=== Description of the task ===
Look in the material below for the line holding "## CouchDB Docker Image". Set it down exactly, with each later line up to and including the line holding "password (no default)".

=== Data ===
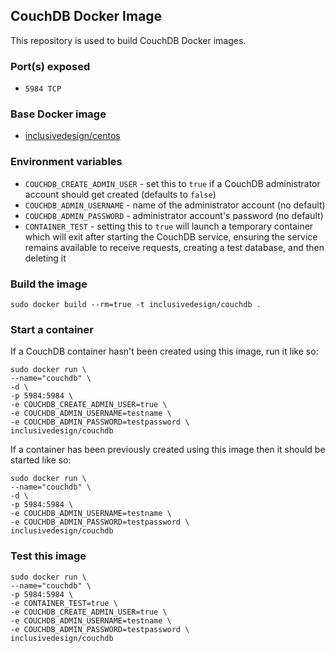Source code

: ## CouchDB Docker Image

This repository is used to build CouchDB Docker images.

### Port(s) exposed

* ``5984 TCP``

### Base Docker image

* [inclusivedesign/centos](https://registry.hub.docker.com/u/inclusivedesign/centos/)

### Environment variables

* ``COUCHDB_CREATE_ADMIN_USER`` - set this to ``true`` if a CouchDB administrator account should get created (defaults to ``false``)
* ``COUCHDB_ADMIN_USERNAME`` - name of the administrator account (no default)
* ``COUCHDB_ADMIN_PASSWORD`` - administrator account's password (no default)
* ``CONTAINER_TEST`` - setting this to ``true`` will launch a temporary container which will exit after starting the CouchDB service, ensuring the service remains available to receive requests, creating a test database, and then deleting it

### Build the image

```
sudo docker build --rm=true -t inclusivedesign/couchdb .
```

### Start a container

If a CouchDB container hasn't been created using this image, run it like so:

```
sudo docker run \
--name="couchdb" \
-d \
-p 5984:5984 \
-e COUCHDB_CREATE_ADMIN_USER=true \
-e COUCHDB_ADMIN_USERNAME=testname \
-e COUCHDB_ADMIN_PASSWORD=testpassword \
inclusivedesign/couchdb
```

If a container has been previously created using this image then it should be started like so:

```
sudo docker run \
--name="couchdb" \
-d \
-p 5984:5984 \
-e COUCHDB_ADMIN_USERNAME=testname \
-e COUCHDB_ADMIN_PASSWORD=testpassword \
inclusivedesign/couchdb
```

### Test this image

```
sudo docker run \
--name="couchdb" \
-p 5984:5984 \
-e CONTAINER_TEST=true \
-e COUCHDB_CREATE_ADMIN_USER=true \
-e COUCHDB_ADMIN_USERNAME=testname \
-e COUCHDB_ADMIN_PASSWORD=testpassword \
inclusivedesign/couchdb
```

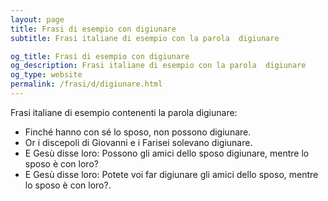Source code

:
 ```yaml
---
layout: page
title: Frasi di esempio con digiunare 
subtitle: Frasi italiane di esempio con la parola  digiunare

og_title: Frasi di esempio con digiunare 
og_description: Frasi italiane di esempio con la parola  digiunare
og_type: website
permalink: /frasi/d/digiunare.html
---
```


Frasi italiane di esempio contenenti la parola digiunare:


- Finché hanno con sé lo sposo, non possono digiunare.
- Or i discepoli di Giovanni e i Farisei solevano digiunare.
- E Gesù disse loro: Possono gli amici dello sposo digiunare, mentre lo sposo è con loro?
- E Gesù disse loro: Potete voi far digiunare gli amici dello sposo, mentre lo sposo è con loro?.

=== Response ===
: ## CouchDB Docker Image

This repository is used to build CouchDB Docker images.

### Port(s) exposed

* ``5984 TCP``

### Base Docker image

* [inclusivedesign/centos](https://registry.hub.docker.com/u/inclusivedesign/centos/)

### Environment variables

* ``COUCHDB_CREATE_ADMIN_USER`` - set this to ``true`` if a CouchDB administrator account should get created (defaults to ``false``)
* ``COUCHDB_ADMIN_USERNAME`` - name of the administrator account (no default)
* ``COUCHDB_ADMIN_PASSWORD`` - administrator account's password (no default)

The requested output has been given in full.